Unless you are fighting in an extremely dense asteroid belt, debris should never be an issue. We are talking about space, and the amount of space in a planetary system is huge when compared to the masses which may share the same area. And the nearly all that mass will be in the sun, planets and the planetary bodies in orbit around the planets. Even asteroid belts will be limited to a relatively small area. Unless there is a specific reason for a fleet to be defending or attacking a facility in an asteroid belt they won't be there. Most space battles are going to occur near a target of significance.

Asteroid belts are rather large but not very dense bodies, but when dealing with fighter sized craft there isn't much required to limit exposure.

Further, this is only one tactic.

Most space battles are going to occur near a target of significance.

Which as a gravity well will attract debris and objects, not enough to hide a battleship but enough to potentially allow small craft to reduce enemy response time.

This is where fighter 'dogfighting' breaks down. You can't continuously orbit another craft, especially if that craft is accelerating unless you have a huge delta-v advantage over the other craft.

I was responding to the newtonian physics comment not the actual tactic in an attack pass.

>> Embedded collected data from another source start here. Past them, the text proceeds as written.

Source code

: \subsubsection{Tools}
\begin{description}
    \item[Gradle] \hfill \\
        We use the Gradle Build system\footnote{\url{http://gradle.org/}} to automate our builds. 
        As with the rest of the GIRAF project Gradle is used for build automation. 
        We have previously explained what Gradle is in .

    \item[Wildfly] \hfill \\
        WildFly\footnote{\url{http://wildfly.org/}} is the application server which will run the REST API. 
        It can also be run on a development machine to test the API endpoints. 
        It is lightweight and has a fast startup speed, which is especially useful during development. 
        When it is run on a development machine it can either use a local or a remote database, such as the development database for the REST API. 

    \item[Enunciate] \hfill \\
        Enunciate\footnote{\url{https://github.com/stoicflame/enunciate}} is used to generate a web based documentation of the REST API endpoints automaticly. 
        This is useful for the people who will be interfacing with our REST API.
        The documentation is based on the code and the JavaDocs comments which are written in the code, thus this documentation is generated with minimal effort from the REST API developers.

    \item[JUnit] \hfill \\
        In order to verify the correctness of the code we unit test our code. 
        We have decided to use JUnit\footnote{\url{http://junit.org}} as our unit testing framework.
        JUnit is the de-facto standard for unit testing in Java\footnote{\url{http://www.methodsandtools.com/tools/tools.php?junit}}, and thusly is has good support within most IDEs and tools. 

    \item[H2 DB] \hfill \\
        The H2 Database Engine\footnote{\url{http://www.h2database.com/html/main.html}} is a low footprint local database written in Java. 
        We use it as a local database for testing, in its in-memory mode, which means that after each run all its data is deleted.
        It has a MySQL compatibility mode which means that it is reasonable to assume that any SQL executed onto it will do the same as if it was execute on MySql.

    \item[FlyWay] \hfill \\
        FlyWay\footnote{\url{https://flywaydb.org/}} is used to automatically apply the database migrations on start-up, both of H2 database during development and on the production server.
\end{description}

The point isn't to orbit the target but the idea a small craft has more positional change options to create more uncertainty for a turret to track.

it requires nearly zero energy to roll

Which gives no advantage to the target and would in a simulation make its turret targeting far more erratic.

There are other combat systems, such as SFB or Renegade Legion that deal with headings and turn radius, weapon arc and bearing, that would be a better base for space craft combat.

Which are still abstracted in a turn based system, it generally gives a sense of completeness but rarely in practice generates a end result much different in totality from simpler systems. ( Also have different technological considerations as well.)

The only firmpoint system with minimal changes seems to be missiles and torpedoes which don't have a range band but instead have a burn limit. ( With the exception that missiles and torpedoes lose the smart feature if launched from close or adjacent range.)

The missile / torpedo situation is where the light fighter has no current use as it has to give up any other means of defense or offense to have a weapon system usable in a combat environment, as it stands the answer in every case is a medium fighter of varying tonnage.